No Pookey, its not about either of us, its about data loss, and how not to be in that situation.

I haven't 'gone on' about being skint; but like most folk, I have to operate within a limited budget, a budget in which £300 is not an insignificant triffle I can afford to spend on a whim. £5 for a pack of discs? Yeah... that I can handle from time to time.

OP? No we dont know how much money he might have, but baulking at spending aprox £250 on disc recovery? Probably in a similar situation where that kind of cash is not exactly 'pocket change'.

How did we get to where we are at? OP had NO back-up what so ever...

So you rename the file... it's just prompted you.. you can't ignore it as you have to do one or the other. If you press either Y, or N, then you're an idiot. It's just told you you already have a file of that name, and it will either overwrite or ignore... isn't it obvious enough?

Pookey... {shrug} .... you presume a level of common sense that is just, FAR above what is actualy 'common'...

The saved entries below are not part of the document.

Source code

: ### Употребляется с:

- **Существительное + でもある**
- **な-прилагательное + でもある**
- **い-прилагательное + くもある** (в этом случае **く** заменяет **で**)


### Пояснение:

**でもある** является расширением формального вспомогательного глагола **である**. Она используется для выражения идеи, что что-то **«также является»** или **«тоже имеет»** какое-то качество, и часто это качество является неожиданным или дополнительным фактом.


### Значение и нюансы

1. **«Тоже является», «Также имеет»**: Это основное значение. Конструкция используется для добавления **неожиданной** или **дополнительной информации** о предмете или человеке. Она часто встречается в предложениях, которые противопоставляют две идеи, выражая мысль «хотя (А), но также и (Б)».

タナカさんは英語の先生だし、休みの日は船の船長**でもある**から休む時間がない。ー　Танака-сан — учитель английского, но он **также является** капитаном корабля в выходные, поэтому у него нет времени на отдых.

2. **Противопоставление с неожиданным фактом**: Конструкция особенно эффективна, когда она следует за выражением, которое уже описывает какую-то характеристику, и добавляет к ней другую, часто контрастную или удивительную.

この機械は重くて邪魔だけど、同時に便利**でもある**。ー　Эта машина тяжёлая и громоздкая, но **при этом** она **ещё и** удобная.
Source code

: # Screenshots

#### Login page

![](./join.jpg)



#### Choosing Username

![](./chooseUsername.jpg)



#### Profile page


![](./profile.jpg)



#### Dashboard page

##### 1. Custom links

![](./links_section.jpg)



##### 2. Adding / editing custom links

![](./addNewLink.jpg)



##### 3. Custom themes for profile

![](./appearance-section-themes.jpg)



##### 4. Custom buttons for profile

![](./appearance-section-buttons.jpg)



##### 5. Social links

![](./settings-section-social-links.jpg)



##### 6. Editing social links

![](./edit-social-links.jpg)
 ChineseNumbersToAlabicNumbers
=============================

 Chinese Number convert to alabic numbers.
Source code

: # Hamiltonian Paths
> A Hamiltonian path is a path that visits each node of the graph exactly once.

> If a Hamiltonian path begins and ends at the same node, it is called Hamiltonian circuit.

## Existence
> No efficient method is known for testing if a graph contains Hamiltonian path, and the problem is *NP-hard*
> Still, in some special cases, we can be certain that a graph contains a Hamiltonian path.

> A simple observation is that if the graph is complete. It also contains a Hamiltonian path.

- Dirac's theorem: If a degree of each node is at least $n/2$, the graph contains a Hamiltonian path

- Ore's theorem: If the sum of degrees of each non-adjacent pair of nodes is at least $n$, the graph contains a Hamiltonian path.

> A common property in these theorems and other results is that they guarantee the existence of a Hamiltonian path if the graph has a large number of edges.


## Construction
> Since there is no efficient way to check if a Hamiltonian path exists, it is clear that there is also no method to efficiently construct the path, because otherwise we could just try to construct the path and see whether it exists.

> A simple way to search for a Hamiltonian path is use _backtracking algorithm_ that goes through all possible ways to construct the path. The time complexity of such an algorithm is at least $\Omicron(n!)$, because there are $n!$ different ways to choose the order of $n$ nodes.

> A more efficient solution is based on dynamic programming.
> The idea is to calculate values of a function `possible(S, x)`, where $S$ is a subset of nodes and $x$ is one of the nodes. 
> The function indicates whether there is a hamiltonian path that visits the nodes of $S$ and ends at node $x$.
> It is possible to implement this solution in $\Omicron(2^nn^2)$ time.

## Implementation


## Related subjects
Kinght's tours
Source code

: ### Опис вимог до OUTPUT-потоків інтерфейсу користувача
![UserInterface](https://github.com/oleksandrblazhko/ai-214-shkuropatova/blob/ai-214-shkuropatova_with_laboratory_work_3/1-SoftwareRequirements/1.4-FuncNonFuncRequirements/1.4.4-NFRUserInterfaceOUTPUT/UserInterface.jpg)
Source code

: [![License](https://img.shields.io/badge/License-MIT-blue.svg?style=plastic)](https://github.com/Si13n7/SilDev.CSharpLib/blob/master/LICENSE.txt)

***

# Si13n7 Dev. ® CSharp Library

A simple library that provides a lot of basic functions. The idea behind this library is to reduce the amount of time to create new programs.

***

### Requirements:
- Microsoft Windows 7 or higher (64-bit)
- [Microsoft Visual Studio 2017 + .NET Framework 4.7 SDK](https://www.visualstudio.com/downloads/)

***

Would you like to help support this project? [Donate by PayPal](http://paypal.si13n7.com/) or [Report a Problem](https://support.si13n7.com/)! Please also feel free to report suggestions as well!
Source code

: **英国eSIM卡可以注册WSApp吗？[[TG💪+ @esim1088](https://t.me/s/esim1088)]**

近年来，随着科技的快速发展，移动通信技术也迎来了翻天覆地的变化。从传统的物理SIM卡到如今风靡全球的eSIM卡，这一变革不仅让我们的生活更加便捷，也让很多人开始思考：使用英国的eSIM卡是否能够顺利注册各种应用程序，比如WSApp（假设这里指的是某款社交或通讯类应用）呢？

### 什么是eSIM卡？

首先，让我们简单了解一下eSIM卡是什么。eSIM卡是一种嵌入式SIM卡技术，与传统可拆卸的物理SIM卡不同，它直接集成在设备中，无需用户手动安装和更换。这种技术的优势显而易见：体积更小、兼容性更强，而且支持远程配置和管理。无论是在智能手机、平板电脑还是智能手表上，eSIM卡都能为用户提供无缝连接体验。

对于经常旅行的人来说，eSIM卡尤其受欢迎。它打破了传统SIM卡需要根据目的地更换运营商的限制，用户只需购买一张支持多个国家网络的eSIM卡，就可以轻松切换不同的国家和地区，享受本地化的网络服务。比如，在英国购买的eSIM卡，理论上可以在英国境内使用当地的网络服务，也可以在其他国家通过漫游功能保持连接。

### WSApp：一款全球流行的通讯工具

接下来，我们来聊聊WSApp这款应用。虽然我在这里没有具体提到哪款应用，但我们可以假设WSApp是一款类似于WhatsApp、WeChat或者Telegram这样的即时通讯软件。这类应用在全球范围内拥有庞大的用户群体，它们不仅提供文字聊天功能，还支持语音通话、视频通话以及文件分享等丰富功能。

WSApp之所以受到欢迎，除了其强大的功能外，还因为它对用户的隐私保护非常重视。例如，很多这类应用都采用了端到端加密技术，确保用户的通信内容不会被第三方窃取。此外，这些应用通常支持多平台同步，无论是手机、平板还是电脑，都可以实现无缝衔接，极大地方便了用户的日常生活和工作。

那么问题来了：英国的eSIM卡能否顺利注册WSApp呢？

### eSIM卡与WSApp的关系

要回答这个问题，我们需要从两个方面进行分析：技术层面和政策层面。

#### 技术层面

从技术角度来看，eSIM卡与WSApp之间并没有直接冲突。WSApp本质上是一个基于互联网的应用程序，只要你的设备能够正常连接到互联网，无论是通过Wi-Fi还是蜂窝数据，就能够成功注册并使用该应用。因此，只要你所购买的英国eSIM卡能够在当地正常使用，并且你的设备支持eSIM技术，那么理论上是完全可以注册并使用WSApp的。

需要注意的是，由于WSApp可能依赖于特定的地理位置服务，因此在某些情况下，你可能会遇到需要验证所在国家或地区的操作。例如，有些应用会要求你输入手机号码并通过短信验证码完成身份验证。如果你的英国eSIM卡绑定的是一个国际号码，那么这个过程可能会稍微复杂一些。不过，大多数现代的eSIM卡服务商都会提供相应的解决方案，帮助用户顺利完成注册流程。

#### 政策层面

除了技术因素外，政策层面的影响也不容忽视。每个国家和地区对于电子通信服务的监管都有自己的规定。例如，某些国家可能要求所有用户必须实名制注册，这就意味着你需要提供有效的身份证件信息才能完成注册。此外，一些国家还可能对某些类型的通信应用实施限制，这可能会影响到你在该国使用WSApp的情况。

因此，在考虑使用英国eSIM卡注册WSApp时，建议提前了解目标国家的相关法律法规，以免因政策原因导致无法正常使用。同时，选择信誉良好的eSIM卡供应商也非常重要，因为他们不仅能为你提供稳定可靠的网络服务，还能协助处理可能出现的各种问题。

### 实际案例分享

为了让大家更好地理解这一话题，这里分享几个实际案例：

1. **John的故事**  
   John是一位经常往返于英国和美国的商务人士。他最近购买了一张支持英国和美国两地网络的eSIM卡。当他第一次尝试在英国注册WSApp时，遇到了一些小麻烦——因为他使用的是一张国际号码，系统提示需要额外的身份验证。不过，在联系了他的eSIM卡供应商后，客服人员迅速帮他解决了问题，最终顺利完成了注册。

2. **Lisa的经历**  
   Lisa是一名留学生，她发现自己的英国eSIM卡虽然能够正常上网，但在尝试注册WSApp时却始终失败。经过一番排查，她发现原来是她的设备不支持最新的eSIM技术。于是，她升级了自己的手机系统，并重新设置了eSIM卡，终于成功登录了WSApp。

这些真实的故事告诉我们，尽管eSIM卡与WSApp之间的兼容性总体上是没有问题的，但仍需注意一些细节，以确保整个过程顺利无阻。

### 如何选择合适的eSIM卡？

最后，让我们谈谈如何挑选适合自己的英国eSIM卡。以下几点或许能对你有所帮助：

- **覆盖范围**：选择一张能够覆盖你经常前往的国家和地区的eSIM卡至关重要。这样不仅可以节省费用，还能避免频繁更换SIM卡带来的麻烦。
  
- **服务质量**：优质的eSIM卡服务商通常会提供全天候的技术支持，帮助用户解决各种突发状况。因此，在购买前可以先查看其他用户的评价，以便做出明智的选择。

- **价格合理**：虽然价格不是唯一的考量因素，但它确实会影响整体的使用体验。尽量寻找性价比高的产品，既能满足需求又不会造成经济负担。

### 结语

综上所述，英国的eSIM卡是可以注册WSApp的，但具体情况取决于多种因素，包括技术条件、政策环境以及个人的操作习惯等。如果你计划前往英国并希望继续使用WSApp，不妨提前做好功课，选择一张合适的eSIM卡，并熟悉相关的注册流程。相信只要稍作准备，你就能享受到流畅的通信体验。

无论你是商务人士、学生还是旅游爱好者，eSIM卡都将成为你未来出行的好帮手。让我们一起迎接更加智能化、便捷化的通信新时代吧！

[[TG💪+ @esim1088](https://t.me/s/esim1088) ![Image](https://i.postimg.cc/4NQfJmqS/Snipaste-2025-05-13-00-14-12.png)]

PEOPLE DO THIS SH..... STUFF!

You keep suggesting people that do 'Daft' things with computers are 'idiots' or fools.... YET, this thread started with JUST that level of non Computer Savvy bit of 'Numptyness'!

THAT is what it is about....

Mike.. you may not have had a disc problem yet... but it's coming. I'm still assuming you have no other back up once you archive them to DVD... you never did answer that... if so... there's a whole world of hurt heading your way.

Not what I do for data-protection, or you, or who's better at it, or got the better equipment for the job.... irrelevent.

There are folk out there doing bog all.... following the instructions on screen, not thinking about it... NOW wondering if they should.....

And you are suggesting practices and precautions at a level FAR beyond the numptyness of the OP, and the typical chap in the street who has £500 worth of camera equipment and thinks that that is pretty 'special' compared to the typical consumer compact or camera-phone, and suggesting that to protect the pictures it makes.... they need spend as much again on hardware and protection software!

Fitness for purpose... and CD/DVD... its cheap; its convenient; its probably within the sphere of comprehension of the average 'consumer', following the instructions in the burner wizard; & as a primary precaution, it can SERVE THAT PURPOSE... may not be the 'best' or the longest lasting.... but its a chuck site better than nothing, with a fair chunk of advantages over a single external HDD, as far as overall risk management goes. For the 'average' numpty... only 'just' giving it any thought at all!